---------- PROVIDED RECORDS

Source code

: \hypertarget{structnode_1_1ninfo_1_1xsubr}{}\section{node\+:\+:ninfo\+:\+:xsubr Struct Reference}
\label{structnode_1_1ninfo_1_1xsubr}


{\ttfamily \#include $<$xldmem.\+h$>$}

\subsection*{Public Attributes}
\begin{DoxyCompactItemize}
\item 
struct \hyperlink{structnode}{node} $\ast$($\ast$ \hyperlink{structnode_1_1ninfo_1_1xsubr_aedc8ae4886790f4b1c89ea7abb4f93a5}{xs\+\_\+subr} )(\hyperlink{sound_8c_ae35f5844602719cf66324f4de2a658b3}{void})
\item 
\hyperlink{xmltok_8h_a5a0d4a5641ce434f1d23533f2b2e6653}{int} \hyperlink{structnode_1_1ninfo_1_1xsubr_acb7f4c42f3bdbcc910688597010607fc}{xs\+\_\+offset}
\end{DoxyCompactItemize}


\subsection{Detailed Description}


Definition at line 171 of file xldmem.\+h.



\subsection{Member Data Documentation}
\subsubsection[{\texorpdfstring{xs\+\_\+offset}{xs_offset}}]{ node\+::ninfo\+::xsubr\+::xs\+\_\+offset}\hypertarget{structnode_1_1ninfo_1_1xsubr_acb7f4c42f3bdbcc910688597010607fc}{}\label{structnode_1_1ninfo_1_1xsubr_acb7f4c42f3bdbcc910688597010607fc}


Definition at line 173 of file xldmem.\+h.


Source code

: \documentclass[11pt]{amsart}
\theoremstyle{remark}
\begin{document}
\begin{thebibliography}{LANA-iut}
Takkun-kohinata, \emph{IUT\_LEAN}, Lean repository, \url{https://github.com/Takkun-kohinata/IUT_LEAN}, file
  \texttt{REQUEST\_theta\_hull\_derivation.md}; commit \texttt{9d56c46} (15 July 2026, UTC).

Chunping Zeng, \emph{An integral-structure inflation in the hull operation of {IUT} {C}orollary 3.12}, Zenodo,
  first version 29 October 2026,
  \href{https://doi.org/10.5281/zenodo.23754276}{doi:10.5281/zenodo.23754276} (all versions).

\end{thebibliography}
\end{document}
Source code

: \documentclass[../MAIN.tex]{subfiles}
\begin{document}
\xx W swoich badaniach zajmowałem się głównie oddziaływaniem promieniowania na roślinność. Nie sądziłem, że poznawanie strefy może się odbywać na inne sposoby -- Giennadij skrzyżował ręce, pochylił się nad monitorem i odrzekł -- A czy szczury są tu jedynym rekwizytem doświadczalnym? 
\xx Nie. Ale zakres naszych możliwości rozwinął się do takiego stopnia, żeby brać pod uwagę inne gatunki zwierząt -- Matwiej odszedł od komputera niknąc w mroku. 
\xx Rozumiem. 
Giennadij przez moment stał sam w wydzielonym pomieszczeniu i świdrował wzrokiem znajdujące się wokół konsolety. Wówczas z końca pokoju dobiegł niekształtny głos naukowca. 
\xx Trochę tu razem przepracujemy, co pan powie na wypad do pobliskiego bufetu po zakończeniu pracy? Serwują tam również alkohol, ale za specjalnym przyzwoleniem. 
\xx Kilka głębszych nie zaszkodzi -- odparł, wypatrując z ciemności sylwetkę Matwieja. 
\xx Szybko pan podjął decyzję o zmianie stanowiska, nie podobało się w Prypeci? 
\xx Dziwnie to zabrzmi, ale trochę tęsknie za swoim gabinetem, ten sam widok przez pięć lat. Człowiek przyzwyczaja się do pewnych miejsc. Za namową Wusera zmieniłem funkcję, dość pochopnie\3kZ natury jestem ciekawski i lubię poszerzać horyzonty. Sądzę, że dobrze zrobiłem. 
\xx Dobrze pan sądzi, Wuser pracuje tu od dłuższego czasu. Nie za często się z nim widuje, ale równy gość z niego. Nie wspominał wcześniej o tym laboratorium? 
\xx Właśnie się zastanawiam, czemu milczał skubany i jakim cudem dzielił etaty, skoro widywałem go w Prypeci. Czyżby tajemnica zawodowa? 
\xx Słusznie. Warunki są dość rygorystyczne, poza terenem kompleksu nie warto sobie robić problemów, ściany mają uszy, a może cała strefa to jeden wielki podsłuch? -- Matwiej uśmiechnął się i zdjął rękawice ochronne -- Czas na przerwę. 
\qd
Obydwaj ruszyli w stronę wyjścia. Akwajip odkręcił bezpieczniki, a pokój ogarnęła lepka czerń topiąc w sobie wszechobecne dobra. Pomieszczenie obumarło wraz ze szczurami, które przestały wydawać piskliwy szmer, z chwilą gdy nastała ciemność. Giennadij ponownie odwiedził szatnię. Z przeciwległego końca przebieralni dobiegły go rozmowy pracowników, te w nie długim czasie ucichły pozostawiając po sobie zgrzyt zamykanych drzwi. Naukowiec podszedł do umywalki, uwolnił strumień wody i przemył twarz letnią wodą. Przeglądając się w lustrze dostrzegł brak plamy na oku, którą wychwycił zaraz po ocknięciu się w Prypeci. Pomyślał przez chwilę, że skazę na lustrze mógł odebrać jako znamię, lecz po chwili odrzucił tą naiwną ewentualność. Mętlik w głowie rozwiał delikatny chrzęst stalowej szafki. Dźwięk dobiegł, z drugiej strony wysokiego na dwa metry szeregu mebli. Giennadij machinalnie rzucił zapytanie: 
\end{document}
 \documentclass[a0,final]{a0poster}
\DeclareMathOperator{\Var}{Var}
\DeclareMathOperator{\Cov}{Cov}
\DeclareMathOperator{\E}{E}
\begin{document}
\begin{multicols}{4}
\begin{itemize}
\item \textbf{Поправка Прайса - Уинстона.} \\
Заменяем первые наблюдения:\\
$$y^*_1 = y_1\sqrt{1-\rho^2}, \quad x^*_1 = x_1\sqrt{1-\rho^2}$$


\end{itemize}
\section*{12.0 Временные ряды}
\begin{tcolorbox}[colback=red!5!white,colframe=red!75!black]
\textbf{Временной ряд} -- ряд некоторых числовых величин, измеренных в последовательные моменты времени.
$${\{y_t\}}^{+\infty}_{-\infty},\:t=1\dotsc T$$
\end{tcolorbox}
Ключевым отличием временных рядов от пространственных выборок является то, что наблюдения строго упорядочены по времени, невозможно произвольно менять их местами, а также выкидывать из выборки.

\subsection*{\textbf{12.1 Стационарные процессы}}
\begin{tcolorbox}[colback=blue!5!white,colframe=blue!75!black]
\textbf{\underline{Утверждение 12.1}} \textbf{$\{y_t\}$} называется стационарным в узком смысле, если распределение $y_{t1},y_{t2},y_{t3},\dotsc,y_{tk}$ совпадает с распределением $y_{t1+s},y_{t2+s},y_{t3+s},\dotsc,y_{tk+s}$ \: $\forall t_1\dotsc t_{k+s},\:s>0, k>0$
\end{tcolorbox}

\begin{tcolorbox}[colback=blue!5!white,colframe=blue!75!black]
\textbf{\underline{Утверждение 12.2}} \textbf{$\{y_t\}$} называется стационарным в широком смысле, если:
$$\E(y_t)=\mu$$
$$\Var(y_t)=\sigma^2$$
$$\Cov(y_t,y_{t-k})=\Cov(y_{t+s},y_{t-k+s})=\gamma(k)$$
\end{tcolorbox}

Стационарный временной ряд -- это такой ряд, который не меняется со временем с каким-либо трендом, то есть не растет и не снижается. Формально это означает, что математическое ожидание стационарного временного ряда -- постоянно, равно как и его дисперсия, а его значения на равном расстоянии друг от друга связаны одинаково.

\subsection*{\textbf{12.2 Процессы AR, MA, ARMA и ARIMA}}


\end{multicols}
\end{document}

--------------------
---------- PROVIDED RECORDS

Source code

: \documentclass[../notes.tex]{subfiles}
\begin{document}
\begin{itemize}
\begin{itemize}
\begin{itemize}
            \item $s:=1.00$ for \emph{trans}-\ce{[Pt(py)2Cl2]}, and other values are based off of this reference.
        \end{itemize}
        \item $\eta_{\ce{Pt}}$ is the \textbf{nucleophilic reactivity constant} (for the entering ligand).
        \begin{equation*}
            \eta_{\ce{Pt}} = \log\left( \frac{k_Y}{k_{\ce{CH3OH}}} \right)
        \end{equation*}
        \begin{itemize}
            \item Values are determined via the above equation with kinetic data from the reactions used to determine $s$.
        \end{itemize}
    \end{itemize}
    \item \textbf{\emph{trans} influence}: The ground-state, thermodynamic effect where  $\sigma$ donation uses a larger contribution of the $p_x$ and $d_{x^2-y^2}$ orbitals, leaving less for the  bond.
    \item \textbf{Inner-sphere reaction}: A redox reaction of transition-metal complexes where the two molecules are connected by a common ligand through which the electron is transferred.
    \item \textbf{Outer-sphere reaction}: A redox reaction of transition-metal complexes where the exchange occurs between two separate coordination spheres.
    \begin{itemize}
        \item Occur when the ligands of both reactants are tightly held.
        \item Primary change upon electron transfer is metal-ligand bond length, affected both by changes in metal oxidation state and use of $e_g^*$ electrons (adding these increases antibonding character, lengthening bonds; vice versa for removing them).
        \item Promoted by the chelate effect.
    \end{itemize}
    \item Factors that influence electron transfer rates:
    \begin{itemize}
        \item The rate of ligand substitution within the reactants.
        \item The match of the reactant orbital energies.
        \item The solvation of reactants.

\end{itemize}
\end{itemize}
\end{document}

--------------------
---------- PROVIDED RECORDS

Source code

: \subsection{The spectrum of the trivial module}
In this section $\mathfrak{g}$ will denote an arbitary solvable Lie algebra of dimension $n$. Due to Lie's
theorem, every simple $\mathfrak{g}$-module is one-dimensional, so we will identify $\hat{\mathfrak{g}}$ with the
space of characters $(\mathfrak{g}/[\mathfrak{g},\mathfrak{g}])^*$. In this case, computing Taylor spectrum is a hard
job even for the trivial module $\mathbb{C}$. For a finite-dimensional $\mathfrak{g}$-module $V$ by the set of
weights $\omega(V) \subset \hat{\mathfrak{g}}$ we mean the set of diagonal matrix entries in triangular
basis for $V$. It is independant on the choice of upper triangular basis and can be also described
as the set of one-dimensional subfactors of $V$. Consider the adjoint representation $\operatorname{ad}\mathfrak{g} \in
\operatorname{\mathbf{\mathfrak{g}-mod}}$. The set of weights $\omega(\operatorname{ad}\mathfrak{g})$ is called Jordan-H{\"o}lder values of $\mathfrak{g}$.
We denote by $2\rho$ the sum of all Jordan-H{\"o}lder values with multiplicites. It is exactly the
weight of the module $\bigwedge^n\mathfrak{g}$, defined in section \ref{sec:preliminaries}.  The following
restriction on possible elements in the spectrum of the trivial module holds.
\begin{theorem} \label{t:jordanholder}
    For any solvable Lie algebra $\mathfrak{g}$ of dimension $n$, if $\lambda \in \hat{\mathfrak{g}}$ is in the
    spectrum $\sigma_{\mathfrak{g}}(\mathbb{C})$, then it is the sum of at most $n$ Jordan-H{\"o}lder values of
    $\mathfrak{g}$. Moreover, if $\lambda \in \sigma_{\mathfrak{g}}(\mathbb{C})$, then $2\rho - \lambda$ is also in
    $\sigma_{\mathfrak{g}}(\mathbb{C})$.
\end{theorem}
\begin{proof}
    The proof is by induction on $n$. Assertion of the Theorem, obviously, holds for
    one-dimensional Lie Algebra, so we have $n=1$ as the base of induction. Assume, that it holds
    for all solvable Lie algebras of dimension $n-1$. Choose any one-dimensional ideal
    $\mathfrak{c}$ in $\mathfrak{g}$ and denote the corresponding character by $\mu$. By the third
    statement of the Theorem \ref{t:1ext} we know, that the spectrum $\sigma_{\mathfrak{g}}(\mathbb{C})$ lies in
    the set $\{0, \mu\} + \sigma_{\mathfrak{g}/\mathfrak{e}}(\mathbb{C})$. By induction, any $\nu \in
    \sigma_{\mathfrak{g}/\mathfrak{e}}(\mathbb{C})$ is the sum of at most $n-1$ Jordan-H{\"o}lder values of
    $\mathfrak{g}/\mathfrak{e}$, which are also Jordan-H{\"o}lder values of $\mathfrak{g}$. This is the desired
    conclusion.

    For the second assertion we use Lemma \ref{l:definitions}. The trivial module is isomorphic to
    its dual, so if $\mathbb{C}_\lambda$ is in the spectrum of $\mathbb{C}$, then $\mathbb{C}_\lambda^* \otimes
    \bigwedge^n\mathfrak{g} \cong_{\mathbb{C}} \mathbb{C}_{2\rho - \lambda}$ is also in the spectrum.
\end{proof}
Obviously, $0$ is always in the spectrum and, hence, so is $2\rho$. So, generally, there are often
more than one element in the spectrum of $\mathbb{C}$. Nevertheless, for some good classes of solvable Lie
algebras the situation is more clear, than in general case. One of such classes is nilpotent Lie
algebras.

--------------------

▸ WHAT TO WORK ON
Reproduce each line of the records in which the word "наблюдения" appears.

▸ YOUR SOLUTION
Заменяем первые наблюдения:\\
Ключевым отличием временных рядов от пространственных выборок является то, что наблюдения строго упорядочены по времени, невозможно произвольно менять их местами, а также выкидывать из выборки.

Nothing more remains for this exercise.